The rainy season typically starts near mid-May in South Florida and it looks to be right on schedule if this week’s forecast holds true.
The National Weather Service in Miami is expecting rain to begin in earnest tomorrow, with a 70 percent chance of showers as an east-southeasterly wind pulls warm, tropical air north.
That wind pattern, in addition to the boundary of a clockwise churning high-pressure system along the coast, is also kicking up the chances for waterspouts, said Larry Kelly, a meteorologist with the NWS in Miami.
“We’ve had a few showers off the coast that we were watching and the potential is there for waterspouts,” Kelly said. “There could be a cell out there that generates one. Boaters should just exercise caution.”
The winds are also going to increase humidity today with dew points expected to reach into the low 70s.
Today, the chances for rain are 20 percent, increasing to 40 percent tonight.
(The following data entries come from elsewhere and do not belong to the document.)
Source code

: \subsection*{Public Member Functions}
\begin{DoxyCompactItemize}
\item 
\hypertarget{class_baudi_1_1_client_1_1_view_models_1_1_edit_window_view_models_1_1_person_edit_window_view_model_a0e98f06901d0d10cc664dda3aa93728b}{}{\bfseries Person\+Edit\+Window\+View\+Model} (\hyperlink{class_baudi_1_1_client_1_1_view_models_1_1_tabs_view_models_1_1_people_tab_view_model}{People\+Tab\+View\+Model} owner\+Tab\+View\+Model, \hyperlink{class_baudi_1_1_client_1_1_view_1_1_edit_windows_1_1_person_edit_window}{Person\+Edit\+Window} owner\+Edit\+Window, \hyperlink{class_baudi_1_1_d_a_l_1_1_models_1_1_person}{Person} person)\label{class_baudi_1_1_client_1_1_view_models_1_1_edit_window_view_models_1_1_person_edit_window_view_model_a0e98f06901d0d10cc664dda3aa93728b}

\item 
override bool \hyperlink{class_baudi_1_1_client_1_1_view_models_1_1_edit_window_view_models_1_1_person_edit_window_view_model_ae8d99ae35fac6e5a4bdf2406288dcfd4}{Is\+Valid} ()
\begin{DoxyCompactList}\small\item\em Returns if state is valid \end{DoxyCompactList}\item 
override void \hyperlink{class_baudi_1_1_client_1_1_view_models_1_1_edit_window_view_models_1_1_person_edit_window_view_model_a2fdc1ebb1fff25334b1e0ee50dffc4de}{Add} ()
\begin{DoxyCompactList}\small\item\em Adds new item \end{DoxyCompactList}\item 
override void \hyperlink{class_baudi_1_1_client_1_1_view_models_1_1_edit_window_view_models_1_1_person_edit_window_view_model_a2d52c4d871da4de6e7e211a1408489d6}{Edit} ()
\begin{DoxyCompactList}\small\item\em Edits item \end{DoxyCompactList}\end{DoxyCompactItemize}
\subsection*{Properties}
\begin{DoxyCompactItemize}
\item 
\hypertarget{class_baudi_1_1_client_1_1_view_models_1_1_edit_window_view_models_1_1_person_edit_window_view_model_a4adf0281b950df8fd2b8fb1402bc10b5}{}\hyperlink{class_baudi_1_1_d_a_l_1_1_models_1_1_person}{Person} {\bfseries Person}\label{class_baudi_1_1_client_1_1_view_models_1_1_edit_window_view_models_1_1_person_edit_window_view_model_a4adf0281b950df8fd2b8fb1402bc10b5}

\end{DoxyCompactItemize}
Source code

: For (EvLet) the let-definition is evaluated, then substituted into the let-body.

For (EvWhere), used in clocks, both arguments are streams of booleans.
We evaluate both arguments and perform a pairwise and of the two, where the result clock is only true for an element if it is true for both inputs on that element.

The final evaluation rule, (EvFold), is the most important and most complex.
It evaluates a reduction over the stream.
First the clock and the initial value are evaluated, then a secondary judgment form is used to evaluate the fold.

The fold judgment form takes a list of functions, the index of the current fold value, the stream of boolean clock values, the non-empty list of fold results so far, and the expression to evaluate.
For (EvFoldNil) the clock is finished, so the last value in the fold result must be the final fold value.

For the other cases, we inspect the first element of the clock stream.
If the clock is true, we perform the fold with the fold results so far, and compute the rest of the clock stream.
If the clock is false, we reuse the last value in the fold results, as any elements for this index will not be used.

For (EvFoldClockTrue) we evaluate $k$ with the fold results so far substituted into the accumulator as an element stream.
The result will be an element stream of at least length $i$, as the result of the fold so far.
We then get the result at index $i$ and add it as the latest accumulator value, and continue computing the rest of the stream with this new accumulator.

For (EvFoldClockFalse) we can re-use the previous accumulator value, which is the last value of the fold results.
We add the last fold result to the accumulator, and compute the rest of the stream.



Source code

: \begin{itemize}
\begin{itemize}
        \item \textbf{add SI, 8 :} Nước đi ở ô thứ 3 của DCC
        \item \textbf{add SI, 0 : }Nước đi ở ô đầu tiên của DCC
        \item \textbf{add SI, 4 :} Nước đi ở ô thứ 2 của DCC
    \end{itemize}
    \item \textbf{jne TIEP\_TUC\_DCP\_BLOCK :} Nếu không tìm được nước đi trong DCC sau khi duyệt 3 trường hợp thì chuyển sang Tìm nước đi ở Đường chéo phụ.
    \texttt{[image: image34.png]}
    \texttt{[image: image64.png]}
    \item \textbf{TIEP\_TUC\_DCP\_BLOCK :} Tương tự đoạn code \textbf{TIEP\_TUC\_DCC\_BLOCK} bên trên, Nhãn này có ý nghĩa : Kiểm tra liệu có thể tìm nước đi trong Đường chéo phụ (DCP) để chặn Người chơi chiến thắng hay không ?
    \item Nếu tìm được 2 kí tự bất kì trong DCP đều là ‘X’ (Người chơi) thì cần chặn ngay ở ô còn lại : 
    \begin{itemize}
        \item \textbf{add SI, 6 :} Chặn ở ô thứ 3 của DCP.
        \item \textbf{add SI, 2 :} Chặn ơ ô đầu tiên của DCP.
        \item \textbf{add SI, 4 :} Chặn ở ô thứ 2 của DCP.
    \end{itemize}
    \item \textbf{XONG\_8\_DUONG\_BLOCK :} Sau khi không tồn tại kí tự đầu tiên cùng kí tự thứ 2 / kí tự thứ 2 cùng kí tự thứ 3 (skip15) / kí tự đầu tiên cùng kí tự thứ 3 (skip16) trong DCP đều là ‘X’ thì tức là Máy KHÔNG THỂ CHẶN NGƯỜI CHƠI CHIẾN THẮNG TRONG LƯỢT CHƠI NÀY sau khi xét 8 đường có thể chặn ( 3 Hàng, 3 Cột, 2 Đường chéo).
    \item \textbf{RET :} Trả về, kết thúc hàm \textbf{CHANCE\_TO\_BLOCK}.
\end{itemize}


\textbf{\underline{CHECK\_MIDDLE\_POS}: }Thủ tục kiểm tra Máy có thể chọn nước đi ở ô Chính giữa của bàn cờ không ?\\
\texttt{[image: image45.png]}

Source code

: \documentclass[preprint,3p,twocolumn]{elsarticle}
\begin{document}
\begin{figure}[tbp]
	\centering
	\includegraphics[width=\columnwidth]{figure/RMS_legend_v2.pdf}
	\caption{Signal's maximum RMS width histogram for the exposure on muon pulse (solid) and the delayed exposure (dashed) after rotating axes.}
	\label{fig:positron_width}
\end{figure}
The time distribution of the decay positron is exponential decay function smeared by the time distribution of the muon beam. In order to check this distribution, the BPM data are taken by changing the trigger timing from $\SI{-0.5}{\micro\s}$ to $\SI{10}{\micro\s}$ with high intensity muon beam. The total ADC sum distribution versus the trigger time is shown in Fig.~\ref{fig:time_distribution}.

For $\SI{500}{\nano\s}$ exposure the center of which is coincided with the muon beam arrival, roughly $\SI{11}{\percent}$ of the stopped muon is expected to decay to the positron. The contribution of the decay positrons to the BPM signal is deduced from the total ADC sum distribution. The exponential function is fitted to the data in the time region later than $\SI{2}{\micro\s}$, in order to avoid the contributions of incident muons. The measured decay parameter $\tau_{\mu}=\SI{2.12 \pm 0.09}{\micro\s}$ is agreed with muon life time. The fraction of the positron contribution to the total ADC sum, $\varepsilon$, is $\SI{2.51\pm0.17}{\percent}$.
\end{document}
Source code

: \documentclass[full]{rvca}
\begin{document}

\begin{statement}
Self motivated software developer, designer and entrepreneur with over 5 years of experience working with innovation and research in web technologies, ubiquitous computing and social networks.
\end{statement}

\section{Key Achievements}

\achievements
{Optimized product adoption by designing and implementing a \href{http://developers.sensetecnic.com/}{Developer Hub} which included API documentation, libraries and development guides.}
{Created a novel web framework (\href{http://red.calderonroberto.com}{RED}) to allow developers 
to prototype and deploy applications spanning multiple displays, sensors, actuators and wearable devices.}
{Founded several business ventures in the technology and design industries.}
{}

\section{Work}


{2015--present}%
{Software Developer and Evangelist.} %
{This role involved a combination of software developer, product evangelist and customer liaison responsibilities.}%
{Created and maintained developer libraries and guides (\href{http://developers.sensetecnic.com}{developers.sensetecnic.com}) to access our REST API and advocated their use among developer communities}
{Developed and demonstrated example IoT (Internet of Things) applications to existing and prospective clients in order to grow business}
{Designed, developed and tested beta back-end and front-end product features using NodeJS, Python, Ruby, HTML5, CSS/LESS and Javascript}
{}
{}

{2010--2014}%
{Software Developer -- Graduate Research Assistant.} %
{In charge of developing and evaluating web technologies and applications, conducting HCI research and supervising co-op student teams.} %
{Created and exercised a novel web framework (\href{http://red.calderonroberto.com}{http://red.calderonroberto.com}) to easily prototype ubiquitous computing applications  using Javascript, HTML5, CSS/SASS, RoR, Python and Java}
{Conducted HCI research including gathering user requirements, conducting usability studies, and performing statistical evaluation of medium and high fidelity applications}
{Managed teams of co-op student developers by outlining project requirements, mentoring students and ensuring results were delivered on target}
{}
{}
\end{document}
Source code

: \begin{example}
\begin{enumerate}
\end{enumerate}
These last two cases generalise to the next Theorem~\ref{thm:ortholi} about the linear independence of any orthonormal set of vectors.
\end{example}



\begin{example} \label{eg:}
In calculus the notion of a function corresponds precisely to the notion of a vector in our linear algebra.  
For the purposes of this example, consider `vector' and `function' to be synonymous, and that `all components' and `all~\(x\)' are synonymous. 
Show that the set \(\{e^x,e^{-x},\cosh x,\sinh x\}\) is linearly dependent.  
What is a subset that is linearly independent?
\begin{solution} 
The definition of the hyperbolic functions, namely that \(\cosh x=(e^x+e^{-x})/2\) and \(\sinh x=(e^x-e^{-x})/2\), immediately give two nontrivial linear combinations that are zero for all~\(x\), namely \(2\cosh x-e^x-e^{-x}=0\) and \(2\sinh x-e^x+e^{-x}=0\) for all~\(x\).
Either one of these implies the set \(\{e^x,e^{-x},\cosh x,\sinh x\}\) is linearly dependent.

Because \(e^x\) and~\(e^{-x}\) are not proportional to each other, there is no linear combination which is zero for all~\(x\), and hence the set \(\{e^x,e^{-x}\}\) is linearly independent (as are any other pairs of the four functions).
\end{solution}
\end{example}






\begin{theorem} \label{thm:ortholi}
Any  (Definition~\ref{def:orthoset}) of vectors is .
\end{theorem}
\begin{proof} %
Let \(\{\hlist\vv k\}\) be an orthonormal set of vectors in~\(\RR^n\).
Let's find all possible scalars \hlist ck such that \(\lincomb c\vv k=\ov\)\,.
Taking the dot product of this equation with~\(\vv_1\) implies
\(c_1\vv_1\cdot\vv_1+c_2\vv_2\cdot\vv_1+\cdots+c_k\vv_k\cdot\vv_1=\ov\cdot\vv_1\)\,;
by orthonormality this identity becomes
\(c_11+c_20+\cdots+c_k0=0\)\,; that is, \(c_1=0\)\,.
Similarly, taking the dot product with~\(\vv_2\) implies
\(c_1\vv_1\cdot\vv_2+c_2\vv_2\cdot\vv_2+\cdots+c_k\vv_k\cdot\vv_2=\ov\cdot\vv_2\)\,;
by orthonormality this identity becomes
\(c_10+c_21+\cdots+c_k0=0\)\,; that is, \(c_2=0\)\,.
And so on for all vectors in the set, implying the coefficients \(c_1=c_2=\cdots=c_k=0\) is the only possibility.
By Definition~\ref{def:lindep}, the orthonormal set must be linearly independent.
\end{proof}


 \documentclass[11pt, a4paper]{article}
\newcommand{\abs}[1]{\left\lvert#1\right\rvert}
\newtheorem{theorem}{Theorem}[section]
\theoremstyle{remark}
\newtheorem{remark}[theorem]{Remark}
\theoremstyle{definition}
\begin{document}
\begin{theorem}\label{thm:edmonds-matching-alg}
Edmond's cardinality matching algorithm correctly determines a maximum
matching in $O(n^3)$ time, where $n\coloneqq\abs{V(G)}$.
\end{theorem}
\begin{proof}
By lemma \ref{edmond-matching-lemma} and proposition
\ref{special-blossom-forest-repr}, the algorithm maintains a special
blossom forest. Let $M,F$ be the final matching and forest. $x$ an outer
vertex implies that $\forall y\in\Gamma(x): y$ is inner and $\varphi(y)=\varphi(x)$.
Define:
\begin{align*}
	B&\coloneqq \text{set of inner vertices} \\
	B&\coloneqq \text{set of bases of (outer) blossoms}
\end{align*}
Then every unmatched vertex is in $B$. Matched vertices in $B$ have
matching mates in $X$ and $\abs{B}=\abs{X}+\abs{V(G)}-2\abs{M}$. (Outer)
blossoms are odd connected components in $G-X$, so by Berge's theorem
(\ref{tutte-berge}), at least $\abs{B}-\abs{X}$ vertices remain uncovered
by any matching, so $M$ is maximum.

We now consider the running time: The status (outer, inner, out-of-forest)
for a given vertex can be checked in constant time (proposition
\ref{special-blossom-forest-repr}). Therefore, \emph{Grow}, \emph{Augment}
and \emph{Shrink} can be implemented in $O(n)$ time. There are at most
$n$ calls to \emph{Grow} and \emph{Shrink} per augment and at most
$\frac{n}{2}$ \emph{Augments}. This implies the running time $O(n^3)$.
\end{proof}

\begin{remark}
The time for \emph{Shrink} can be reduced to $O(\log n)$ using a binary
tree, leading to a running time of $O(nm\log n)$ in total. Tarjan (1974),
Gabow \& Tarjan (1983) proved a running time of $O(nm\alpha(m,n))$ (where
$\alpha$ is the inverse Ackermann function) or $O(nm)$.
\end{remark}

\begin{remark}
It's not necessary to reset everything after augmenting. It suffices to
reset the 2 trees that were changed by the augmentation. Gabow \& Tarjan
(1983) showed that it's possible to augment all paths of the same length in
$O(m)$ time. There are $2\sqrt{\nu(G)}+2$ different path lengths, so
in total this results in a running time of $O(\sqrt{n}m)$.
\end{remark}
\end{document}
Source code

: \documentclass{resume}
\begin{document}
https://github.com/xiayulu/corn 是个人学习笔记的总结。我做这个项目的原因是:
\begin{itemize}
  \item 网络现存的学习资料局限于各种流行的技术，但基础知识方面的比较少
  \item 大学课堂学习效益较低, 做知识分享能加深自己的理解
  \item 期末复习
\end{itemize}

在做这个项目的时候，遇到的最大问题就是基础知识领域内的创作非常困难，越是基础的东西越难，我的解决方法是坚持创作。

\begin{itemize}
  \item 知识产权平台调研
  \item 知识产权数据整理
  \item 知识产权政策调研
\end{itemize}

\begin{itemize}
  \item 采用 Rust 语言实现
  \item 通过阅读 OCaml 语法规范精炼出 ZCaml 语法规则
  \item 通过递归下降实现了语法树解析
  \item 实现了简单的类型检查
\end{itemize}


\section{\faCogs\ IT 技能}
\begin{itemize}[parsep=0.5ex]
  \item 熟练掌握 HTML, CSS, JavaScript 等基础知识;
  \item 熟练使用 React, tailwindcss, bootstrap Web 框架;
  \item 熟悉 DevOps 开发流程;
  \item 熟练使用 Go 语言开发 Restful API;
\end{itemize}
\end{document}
Forecasters note that precipitable water – the measure of the depth of water that would result at the surface if all water vapor in an air column were to fall as rain – is 1.75 inches.
But most of that is expected to fall more in the interior of the state as sea breezes from each coast collide.
Rain has been sparse this spring with just 0.76 inches falling at Palm Beach International Airport this month. In April, just 1.46 inches of rain fell, which is 2.2 inches below normal.
The 2015 rainy season began on May 10, according to the NWS in Miami. That’s about 10 days before normal.
Today’s high is supposed to reach 86 degrees, which is exactly the norm for this time of year.
The overnight low is expected to dip to just 77 degrees, which is six degrees above normal.
“We haven’t officially started rainy season, but it could be any day now,” Kelly said. “Finally.”